Apple products are extremely popular, but the focus of an article by Christopher DeSousa in the Daily Finance was the company’s strategy to increase the popularity, and therefore the demand, for its stock. Apple has done this by hinting at new and potential disruptive products like the innovative iPhone and iPad have been. In addition, Apple is doing well in the industry with results reported in the article to be similar, but slightly higher than those in the same period one year ago. There is intense competition from China in the smartphone and other markets, and Samsung is one company which has its seen sales stagnating. Apple has had some setbacks, such as lower than expected average retails prices for iPhones. On the other hand, China may be where Apple is able to show the most growth in the future, so there is considerable uncertainty. If investors felt that Apple may feel similar impacts, they might not be as interested in investing in Apple stock. It is perhaps for this reason that Apple has chosen to make their stock offerings more attractive to investors by splitting stock, increasing its stock buyback and raising quarterly dividend by 8% with promises of further increases. This has the potential to increase the demand and shift the supply curve to the left in terms of supply and demand theory in economics.
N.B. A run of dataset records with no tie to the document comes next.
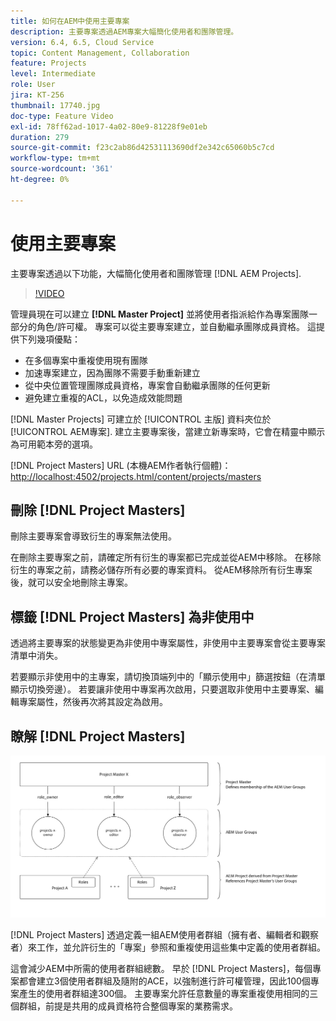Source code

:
 ```yaml
---
title: 如何在AEM中使用主要專案
description: 主要專案透過AEM專案大幅簡化使用者和團隊管理。
version: 6.4, 6.5, Cloud Service
topic: Content Management, Collaboration
feature: Projects
level: Intermediate
role: User
jira: KT-256
thumbnail: 17740.jpg
doc-type: Feature Video
exl-id: 78ff62ad-1017-4a02-80e9-81228f9e01eb
duration: 279
source-git-commit: f23c2ab86d42531113690df2e342c65060b5c7cd
workflow-type: tm+mt
source-wordcount: '361'
ht-degree: 0%

---
```


# 使用主要專案

主要專案透過以下功能，大幅簡化使用者和團隊管理 [!DNL AEM Projects].

>[!VIDEO](https://video.tv.adobe.com/v/17740?quality=12&learn=on)

管理員現在可以建立 **[!DNL Master Project]** 並將使用者指派給作為專案團隊一部分的角色/許可權。 專案可以從主要專案建立，並自動繼承團隊成員資格。 這提供下列幾項優點：

* 在多個專案中重複使用現有團隊
* 加速專案建立，因為團隊不需要手動重新建立
* 從中央位置管理團隊成員資格，專案會自動繼承團隊的任何更新
* 避免建立重複的ACL，以免造成效能問題

[!DNL Master Projects] 可建立於 [!UICONTROL 主版] 資料夾位於 [!UICONTROL AEM專案]. 建立主要專案後，當建立新專案時，它會在精靈中顯示為可用範本旁的選項。

[!DNL Project Masters] URL (本機AEM作者執行個體)： [http://localhost:4502/projects.html/content/projects/masters](http://localhost:4502/projects.html/content/projects/masters)

## 刪除 [!DNL Project Masters]

刪除主要專案會導致衍生的專案無法使用。

在刪除主要專案之前，請確定所有衍生的專案都已完成並從AEM中移除。 在移除衍生的專案之前，請務必儲存所有必要的專案資料。 從AEM移除所有衍生專案後，就可以安全地刪除主專案。

## 標籤 [!DNL Project Masters] 為非使用中

透過將主要專案的狀態變更為非使用中專案屬性，非使用中主要專案會從主要專案清單中消失。

若要顯示非使用中的主專案，請切換頂端列中的「顯示使用中」篩選按鈕（在清單顯示切換旁邊）。 若要讓非使用中專案再次啟用，只要選取非使用中主要專案、編輯專案屬性，然後再次將其設定為啟用。

## 瞭解 [!DNL Project Masters]

![主要專案技術檢視](assets/use-project-masters/project-masters-architecture.png)

[!DNL Project Masters] 透過定義一組AEM使用者群組（擁有者、編輯者和觀察者）來工作，並允許衍生的「專案」參照和重複使用這些集中定義的使用者群組。

這會減少AEM中所需的使用者群組總數。 早於 [!DNL Project Masters]，每個專案都會建立3個使用者群組及隨附的ACE，以強制進行許可權管理，因此100個專案產生的使用者群組達300個。 主要專案允許任意數量的專案重複使用相同的三個群組，前提是共用的成員資格符合整個專案的業務需求。
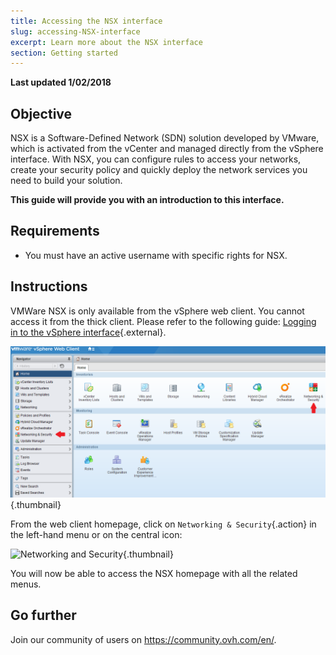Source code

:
 ```yaml
---
title: Accessing the NSX interface
slug: accessing-NSX-interface
excerpt: Learn more about the NSX interface
section: Getting started
---
```


**Last updated 1/02/2018**

## Objective

NSX is a Software-Defined Network (SDN) solution developed by VMware, which is activated from the vCenter and managed directly from the vSphere interface. With NSX, you can configure rules to access your networks, create your security policy and quickly deploy the network services you need to build your solution.

**This guide will provide you with an introduction to this interface.**

## Requirements

- You must have an active username with specific rights for NSX.

## Instructions

VMWare NSX is only available from the vSphere web client. You cannot access it from the thick client. Please refer to the following guide: [Logging in to the vSphere interface](https://docs.ovh.com/gb/en/private-cloud/login-vsphere-interface/){.external}.

![Web Homepage](images/AccueilWeb.PNG){.thumbnail}

From the web client homepage, click on `Networking & Security`{.action} in the left-hand menu or on the central icon:

![Networking and Security](images/content-docs-cloud-private-cloud-nsx_connect_interface-images-interface_nsx_2.JPG){.thumbnail}

You will now be able to access the NSX homepage with all the related menus.


## Go further

Join our community of users on <https://community.ovh.com/en/>.



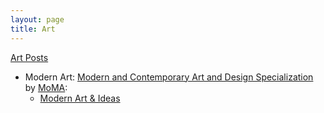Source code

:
 ```yaml
---
layout: page
title: Art
---
```




[Art Posts](/tags/#Art)


* Modern Art: [Modern and Contemporary Art and Design Specialization](https://www.coursera.org/specializations/modern-contemporary-art-design) by [MoMA](https://www.moma.org/):
  * [Modern Art & Ideas](modern_art/01ma)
Splitting stock does not involve an increase in value of the company or its profitability, however it has the capacity to increase demand by lowering the price (and the share value) which attracts investors in lower priced stock markets. The price of stock is more marketable, and the demand for the stock increases relative to the same supply. Stock splits are also a sign of higher expected earnings in the future due to growth. It does not change the value of the company or the stock itself, it is just breaking up existing stock values into smaller units of stock for offer. The result is upward movement on the existing demand curve to reflect the higher demand.
By adding $30 billion to its stock buyback program Apple ensured that it was increasing its own share at a rate of 150% of that previously. This is also a means of raising the value of stock by having less in circulation. By decreasing the supply, the relative demand is increased, putting upward pressure on price, which therefore rises. It may also increase earnings for each share, and speculation on this may further increase demand. The change in supply curve is represented by S2, which shows the decreased supply and therefore increased price with the same demand.
Apple has also increased the attractiveness of stock by increasing the dividend which is paid four times a year by 8%. Statements have been made that the value of the dividend will continue to increase in this manner. This increases potential earnings as well as the value of the stock for investors due to the higher potential return. As with splitting the stock, this causes movement left on the demand curve to a higher equilibrium price.
An important piece of information to note is that despite the movement of supply and demand, the company itself, and the value that it represents, has not changed. As DeSousa stated in the article, the “price-to-earnings, dividend yield, and equity market value remain unchanged” (DeSousa 2014, n.p.). Therefore, despite the price difference shown in X1 (market supply and demand for Apple stock without management’s strategy) and X2 which shows the shift given a reduction in supply, and despite upward and leftward movement up the existing demand curve with an increase in price, the company is not worth more; it is simply doing a better job of marketing shares in Apple.